Aim of the exercise:
Copy, from the data below, every line that has "Investimento" in it.
☆ ☆ ☆ ☆ ☆
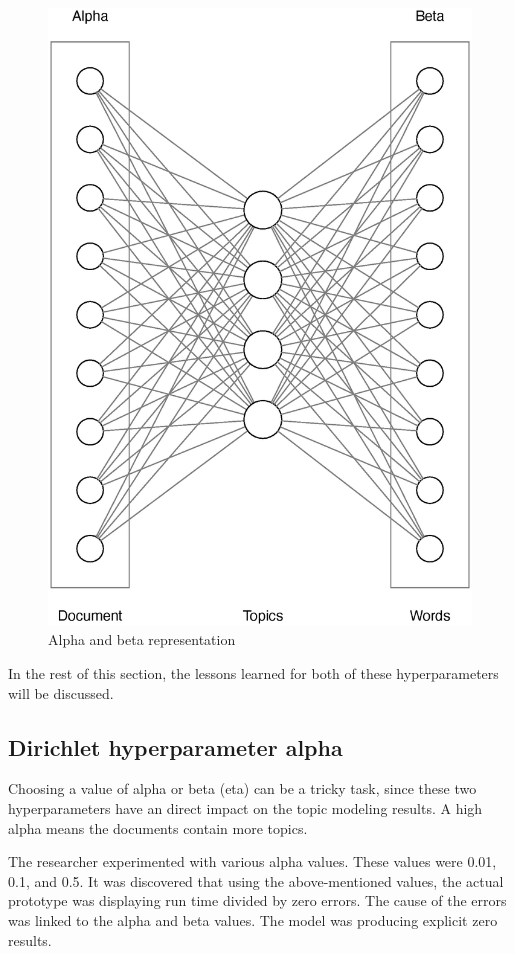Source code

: \begin{figure}[htbp]
\centering
\includegraphics[width=12cm]{./figures/alpha1.eps}
\caption{Alpha and beta representation}
\label{fig:alphaandbeta}
\end{figure}

In the rest of this section, the lessons learned for both of these hyperparameters will be discussed.

\subsection{Dirichlet hyperparameter alpha}

Choosing a value of alpha or beta (eta) can be a tricky task, since these two hyperparameters have an direct impact on the topic modeling results. A high alpha means the documents contain more topics.

The researcher experimented with various alpha values. These values were 0.01, 0.1, and 0.5. It was discovered that using the above-mentioned values, the actual prototype was displaying run time divided by zero errors. The cause of the errors was linked to the alpha and beta values. The model was producing explicit zero results. 

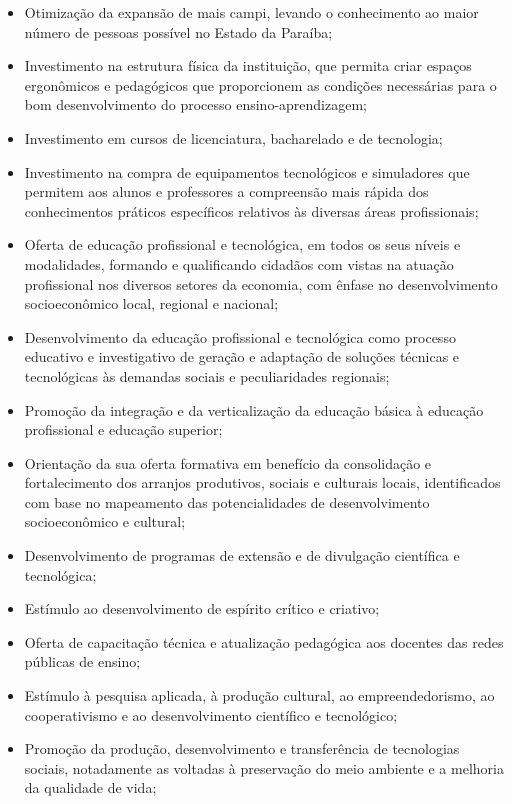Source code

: \begin{itemize}
  \item Otimização da expansão de mais campi, levando o conhecimento ao maior número de pessoas possível no Estado da Paraíba;
  \item Investimento na estrutura física da instituição, que permita criar espaços ergonômicos e pedagógicos que proporcionem as condições necessárias para o bom desenvolvimento do processo ensino-aprendizagem;
  \item Investimento em cursos de licenciatura, bacharelado e de tecnologia;
  \item Investimento na compra de equipamentos tecnológicos e simuladores que permitem aos alunos e professores a compreensão mais rápida dos conhecimentos práticos específicos relativos às diversas áreas profissionais;
  \item Oferta de educação profissional e tecnológica, em todos os seus níveis e modalidades, formando e qualificando cidadãos com vistas na atuação profissional nos diversos setores da economia, com ênfase no desenvolvimento socioeconômico local, regional e nacional;
  \item Desenvolvimento da educação profissional e tecnológica como processo educativo e investigativo de geração e adaptação de soluções técnicas e tecnológicas às demandas sociais e peculiaridades regionais;
  \item Promoção da integração e da verticalização da educação básica à educação profissional e educação superior;
  \item Orientação da sua oferta formativa em benefício da consolidação e fortalecimento dos arranjos produtivos, sociais e culturais locais, identificados com base no mapeamento das potencialidades de desenvolvimento socioeconômico e cultural;
  \item Desenvolvimento de programas de extensão e de divulgação científica e tecnológica;
  \item Estímulo ao desenvolvimento de espírito crítico e criativo;
  \item Oferta de capacitação técnica e atualização pedagógica aos docentes das redes públicas de ensino;
  \item Estímulo à pesquisa aplicada, à produção cultural, ao empreendedorismo, ao cooperativismo e ao desenvolvimento científico e tecnológico;
  \item Promoção da produção, desenvolvimento e transferência de tecnologias sociais, notadamente as voltadas à preservação do meio ambiente e a melhoria da qualidade de vida;

\end{itemize}
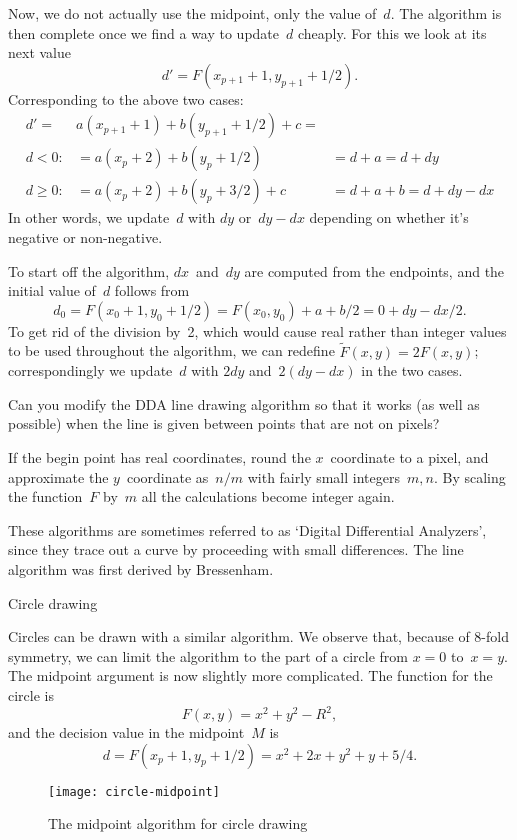 Now, we do not actually use the midpoint, only the value of~$d$.
The algorithm is then complete once we find a way to update~$d$ cheaply.
For this we look at its next value
\[ d'=F(x_{p+1}+1,y_{p+1}+1/2). \]
Corresponding to the above two cases:
\[ \begin{array}{rll}
    d'=&a(x_{p+1}+1)+b(y_{p+1}+1/2)+c=\\
    d<0:&= a(x_p+2)+b(y_p+1/2)&=d+a=d+dy\\
    d\geq0:&= a(x_p+2)+b(y_p+3/2)+c&=d+a+b=d+dy-dx
\end{array} \]
In other words, we update~$d$ with $dy$ or~$dy-dx$ depending on
whether it's negative or non-negative.

To start off the algorithm, $dx$~and~$dy$ are computed from the
endpoints, and the initial value of~$d$ follows from
\[ d_0=F(x_0+1,y_0+1/2)=F(x_0,y_0)+a+b/2=0+dy-dx/2.\]
To get rid of the division by~2, which would cause real rather than
integer values to be used throughout the algorithm,
we can redefine $\tilde
F(x,y)=2F(x,y)$; correspondingly we update~$d$ with $2dy$
and~$2(dy-dx)$ in the two cases.
\begin{594exercise}
Can you modify the DDA line drawing algorithm so that it works (as
well as possible) when the line is given between points that are not
on pixels?
\end{594exercise}
\begin{answer}
If the begin point has real coordinates, round the $x$~coordinate to a
pixel, and approximate the $y$~coordinate as~$n/m$ with fairly small
integers~$m,n$. By scaling the function~$F$ by~$m$ all the
calculations become integer again.
\end{answer}

These algorithms are sometimes referred to as `Digital
Differential Analyzers', since they trace out a curve by proceeding
with small differences. The line algorithm was first derived by Bressenham.

 {Circle drawing}

Circles can be drawn with a similar algorithm. We observe that,
because of 8-fold symmetry, we can limit the algorithm to the part of
a circle from $x=0$ to~$x=y$. The midpoint argument is now slightly
more complicated. The function for the circle is 
\[ F(x,y) = x^2+y^2-R^2,\]
and the decision value in the midpoint~$M$ is 
\[ d=F(x_p+1,y_p+1/2)=x^2+2x+y^2+y+5/4. \]

\begin{figure}
\texttt{[image: circle-midpoint]}
\caption{The midpoint algorithm for circle drawing}
\end{figure}

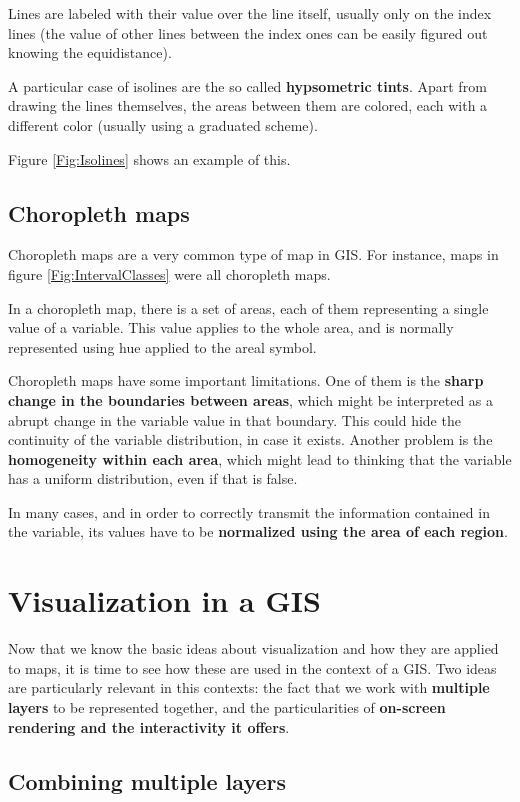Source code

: Lines are labeled with their value over the line itself, usually only on the index lines (the value of other lines between the index ones can be easily figured out knowing the equidistance).

A particular case of isolines are the so called \textbf{hypsometric tints}. Apart from drawing the lines themselves, the areas between them are colored, each with a different color (usually using a graduated scheme).

Figure \ref{Fig:Isolines} shows an example of this.

\subsection{Choropleth maps}

Choropleth maps are a very common type of map in GIS. For instance, maps in figure \ref{Fig:IntervalClasses} were all choropleth maps.

In a choropleth map, there is a set of areas, each of them representing a single value of a variable. This value applies to the whole area, and is normally represented using hue applied to the areal symbol.

Choropleth maps have some  important limitations. One of them is the \textbf{sharp change in the boundaries between areas}, which might be interpreted as a abrupt change in the variable value in that boundary. This could hide the continuity of the variable distribution, in case it exists. Another problem is the \textbf{homogeneity within each area}, which might lead to thinking that the variable has a uniform distribution, even if that is false.

In many cases, and in order to correctly transmit the information contained in the variable, its values have to be \textbf{normalized using the area of each region}.


\section{Visualization in a GIS}

Now that we know the basic ideas about visualization and how they are applied to maps, it is time to see how these are used in the context of a GIS. Two ideas are particularly relevant in this contexts: the fact that we work with \textbf{multiple layers} to be represented together, and the particularities of \textbf{on-screen rendering and the interactivity it offers}.

\subsection{Combining multiple layers}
☆ ☆ ☆ ☆ ☆
Solution below:
  \item Investimento na estrutura física da instituição, que permita criar espaços ergonômicos e pedagógicos que proporcionem as condições necessárias para o bom desenvolvimento do processo ensino-aprendizagem;
  \item Investimento em cursos de licenciatura, bacharelado e de tecnologia;
  \item Investimento na compra de equipamentos tecnológicos e simuladores que permitem aos alunos e professores a compreensão mais rápida dos conhecimentos práticos específicos relativos às diversas áreas profissionais;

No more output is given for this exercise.